## TASK STATEMENT:
In the data below, find every line with the word "which" and copy it out.

## SOURCE RECORDS:
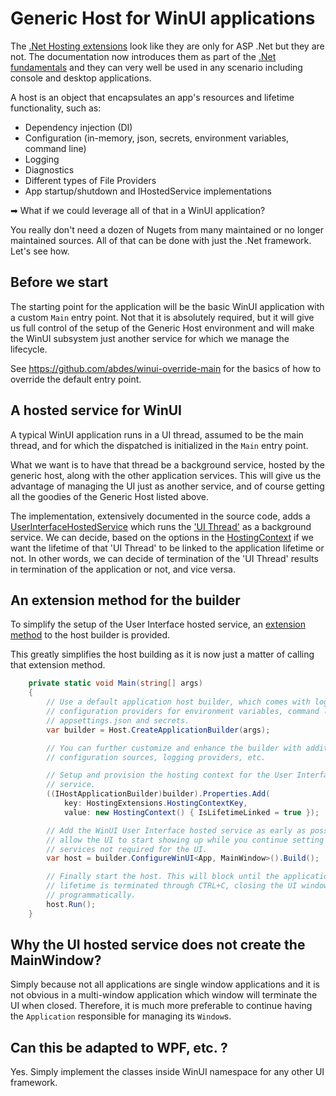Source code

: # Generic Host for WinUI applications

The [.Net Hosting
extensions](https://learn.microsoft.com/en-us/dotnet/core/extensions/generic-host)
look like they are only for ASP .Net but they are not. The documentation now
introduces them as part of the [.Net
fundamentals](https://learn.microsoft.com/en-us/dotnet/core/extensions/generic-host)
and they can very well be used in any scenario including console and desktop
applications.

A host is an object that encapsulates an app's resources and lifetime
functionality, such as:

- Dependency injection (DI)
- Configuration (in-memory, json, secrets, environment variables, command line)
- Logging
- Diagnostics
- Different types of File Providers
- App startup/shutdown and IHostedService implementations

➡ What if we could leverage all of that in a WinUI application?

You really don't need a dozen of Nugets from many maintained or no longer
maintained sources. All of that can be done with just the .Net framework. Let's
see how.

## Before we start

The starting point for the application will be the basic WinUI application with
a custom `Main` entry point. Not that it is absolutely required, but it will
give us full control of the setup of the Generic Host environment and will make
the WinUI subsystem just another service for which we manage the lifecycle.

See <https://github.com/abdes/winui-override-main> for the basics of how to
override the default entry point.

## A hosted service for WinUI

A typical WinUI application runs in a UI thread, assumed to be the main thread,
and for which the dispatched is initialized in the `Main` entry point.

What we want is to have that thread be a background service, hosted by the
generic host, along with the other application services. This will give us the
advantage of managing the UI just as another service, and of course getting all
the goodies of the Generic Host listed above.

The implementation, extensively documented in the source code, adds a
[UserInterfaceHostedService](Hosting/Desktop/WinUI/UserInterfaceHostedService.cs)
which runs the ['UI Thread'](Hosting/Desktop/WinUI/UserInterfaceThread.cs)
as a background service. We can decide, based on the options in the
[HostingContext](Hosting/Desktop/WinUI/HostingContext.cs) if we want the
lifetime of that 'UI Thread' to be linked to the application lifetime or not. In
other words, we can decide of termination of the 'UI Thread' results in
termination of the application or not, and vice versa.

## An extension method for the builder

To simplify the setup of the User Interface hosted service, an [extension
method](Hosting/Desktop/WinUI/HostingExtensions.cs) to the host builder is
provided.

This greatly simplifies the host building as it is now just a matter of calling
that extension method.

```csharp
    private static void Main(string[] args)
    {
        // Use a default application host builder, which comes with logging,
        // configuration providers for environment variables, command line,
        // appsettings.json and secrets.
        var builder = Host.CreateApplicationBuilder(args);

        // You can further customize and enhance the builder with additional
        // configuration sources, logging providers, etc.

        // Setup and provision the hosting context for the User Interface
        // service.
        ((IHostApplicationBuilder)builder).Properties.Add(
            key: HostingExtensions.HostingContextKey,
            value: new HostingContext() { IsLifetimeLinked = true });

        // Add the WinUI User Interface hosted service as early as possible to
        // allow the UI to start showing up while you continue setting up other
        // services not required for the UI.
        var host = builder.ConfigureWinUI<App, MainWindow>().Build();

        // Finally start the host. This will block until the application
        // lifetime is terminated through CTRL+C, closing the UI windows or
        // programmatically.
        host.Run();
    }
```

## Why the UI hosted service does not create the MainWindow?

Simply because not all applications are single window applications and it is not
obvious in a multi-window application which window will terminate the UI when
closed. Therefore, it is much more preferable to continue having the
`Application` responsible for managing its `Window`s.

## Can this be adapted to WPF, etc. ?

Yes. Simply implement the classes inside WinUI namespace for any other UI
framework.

## TASK RESPONSE:
the WinUI subsystem just another service for which we manage the lifecycle.
and for which the dispatched is initialized in the `Main` entry point.
which runs the ['UI Thread'](Hosting/Desktop/WinUI/UserInterfaceThread.cs)
        // Use a default application host builder, which comes with logging,
obvious in a multi-window application which window will terminate the UI when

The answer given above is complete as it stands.